Low salt (sodium) levels in the blood: Elderly people may be at greater risk for this. Symptoms may include headache; weakness or feeling unsteady; confusion, problems concentrating or thinking or memory problems.
- Do not take any drugs known as monoamine oxidase inhibitors (MAOIs), including linezolid (an antibiotic), with VIIBRYD or within 14 days of stopping VIIBRYD
- Do not start VIIBRYD if you started or stopped taking an MAOI in the last 14 days
People who take VIIBRYD close in time to taking an MAOI may have serious or even life-threatening side effects.

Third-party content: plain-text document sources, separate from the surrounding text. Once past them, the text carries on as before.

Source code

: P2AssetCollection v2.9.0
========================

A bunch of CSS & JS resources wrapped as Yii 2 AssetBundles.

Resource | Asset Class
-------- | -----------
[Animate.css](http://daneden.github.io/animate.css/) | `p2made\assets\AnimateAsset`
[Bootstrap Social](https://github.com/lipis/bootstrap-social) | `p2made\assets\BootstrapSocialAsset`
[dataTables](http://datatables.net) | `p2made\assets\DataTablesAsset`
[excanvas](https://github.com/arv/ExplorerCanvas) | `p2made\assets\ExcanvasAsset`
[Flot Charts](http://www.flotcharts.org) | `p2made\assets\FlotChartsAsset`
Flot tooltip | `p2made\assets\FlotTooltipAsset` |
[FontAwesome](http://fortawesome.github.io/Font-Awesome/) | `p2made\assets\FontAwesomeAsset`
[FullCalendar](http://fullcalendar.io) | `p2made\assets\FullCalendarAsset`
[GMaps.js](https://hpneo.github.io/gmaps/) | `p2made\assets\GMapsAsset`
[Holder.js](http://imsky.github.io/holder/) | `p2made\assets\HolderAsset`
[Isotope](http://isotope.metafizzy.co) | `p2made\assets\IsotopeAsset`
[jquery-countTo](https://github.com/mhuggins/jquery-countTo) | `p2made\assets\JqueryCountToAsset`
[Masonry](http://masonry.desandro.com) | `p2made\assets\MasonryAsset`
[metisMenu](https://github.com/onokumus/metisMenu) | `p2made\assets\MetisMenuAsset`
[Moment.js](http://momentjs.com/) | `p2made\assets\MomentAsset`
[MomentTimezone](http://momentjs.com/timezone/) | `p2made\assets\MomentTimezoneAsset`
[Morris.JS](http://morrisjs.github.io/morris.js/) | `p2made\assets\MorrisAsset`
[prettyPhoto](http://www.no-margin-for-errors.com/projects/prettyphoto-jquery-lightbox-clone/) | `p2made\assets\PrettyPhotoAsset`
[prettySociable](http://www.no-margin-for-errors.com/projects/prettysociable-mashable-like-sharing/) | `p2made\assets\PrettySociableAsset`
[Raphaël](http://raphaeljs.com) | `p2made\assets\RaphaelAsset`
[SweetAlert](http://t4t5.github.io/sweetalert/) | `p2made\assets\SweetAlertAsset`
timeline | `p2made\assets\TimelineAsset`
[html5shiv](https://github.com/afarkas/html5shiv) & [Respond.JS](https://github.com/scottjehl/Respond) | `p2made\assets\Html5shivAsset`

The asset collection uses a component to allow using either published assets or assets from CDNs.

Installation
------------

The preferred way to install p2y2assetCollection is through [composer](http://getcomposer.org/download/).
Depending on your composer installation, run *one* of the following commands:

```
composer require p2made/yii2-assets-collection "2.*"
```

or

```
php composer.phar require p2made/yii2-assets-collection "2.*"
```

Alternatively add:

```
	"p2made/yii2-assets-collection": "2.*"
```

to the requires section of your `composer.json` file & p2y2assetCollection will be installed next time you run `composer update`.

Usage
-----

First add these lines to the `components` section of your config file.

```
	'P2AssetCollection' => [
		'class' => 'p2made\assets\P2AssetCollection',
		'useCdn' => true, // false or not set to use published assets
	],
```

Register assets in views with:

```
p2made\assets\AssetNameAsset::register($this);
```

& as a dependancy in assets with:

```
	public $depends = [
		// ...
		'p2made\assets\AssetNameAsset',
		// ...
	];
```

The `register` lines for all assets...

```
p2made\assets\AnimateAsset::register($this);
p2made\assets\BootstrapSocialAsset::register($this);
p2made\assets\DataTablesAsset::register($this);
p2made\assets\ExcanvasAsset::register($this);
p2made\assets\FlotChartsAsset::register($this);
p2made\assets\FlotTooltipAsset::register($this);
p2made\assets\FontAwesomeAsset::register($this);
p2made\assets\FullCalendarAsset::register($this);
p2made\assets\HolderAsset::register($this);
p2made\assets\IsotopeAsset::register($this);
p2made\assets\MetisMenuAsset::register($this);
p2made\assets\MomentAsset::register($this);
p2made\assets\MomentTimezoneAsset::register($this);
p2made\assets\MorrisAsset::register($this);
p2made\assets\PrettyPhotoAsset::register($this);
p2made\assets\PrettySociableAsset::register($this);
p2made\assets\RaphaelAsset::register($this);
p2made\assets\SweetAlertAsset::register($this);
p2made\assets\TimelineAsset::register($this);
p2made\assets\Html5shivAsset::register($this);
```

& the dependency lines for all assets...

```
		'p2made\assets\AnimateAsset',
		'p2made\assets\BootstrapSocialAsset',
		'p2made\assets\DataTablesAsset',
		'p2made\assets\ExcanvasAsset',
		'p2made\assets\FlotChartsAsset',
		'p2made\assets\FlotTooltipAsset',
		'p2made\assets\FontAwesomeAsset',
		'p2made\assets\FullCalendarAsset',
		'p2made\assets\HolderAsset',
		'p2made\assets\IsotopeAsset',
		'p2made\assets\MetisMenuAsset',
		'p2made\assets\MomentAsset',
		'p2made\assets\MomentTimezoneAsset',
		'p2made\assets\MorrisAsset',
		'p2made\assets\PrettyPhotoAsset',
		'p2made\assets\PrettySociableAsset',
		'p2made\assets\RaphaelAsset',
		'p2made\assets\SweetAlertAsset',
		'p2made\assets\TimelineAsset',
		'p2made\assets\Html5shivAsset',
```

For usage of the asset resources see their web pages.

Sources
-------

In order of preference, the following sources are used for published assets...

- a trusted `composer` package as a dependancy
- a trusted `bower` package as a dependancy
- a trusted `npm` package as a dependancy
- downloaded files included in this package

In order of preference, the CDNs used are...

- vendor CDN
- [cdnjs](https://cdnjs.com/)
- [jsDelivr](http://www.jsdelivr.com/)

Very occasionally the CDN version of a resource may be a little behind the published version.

- Tell your healthcare provider about any medical conditions or if you:
- Have liver or kidney problems
- Have or had mania, bipolar disorder (manic depression), seizures or convulsions
- Have or had bleeding problems. VIIBRYD may increase your chance of bleeding or bruising
- Have low salt (sodium) levels in your blood or are taking diuretics (water pills)
- Drink alcohol
- Are pregnant, breastfeeding or are planning to become pregnant or to breastfeed
- Tell your healthcare provider about all prescription, over-the-counter medications, vitamins, and herbal supplements you are taking or plan to take, especially:
- Triptans used to treat migraine headaches; medicines used to treat mood, anxiety, psychotic or thought disorders, including tricyclics, lithium, SSRIs, SNRIs, buspirone, amphetamines, or antipsychotics; tramadol, mephenytoin (Mesantoin) or over-the-counter supplements such as tryptophan or St. John’s Wort; this is necessary to avoid a potentially life-threatening condition
- Aspirin, NSAID pain relievers, or blood thinners (eg, warfarin, Coumadin, or Jantoven) because they may increase the risk of bleeding
- Diuretics (water pills)
- Until you know how VIIBRYD affects you, you should not drive, operate heavy machinery, or engage in other dangerous activities. Avoid drinking alcohol while taking VIIBRYD.
- The most common side effects in people taking VIIBRYD include diarrhea, nausea or vomiting, and trouble sleeping.
- Tell your healthcare provider if you have any side effect that bothers you or that does not go away. These are not all the possible side effects of VIIBRYD. For more information, ask your healthcare provider or pharmacist.
Call your doctor for medical advice about side effects.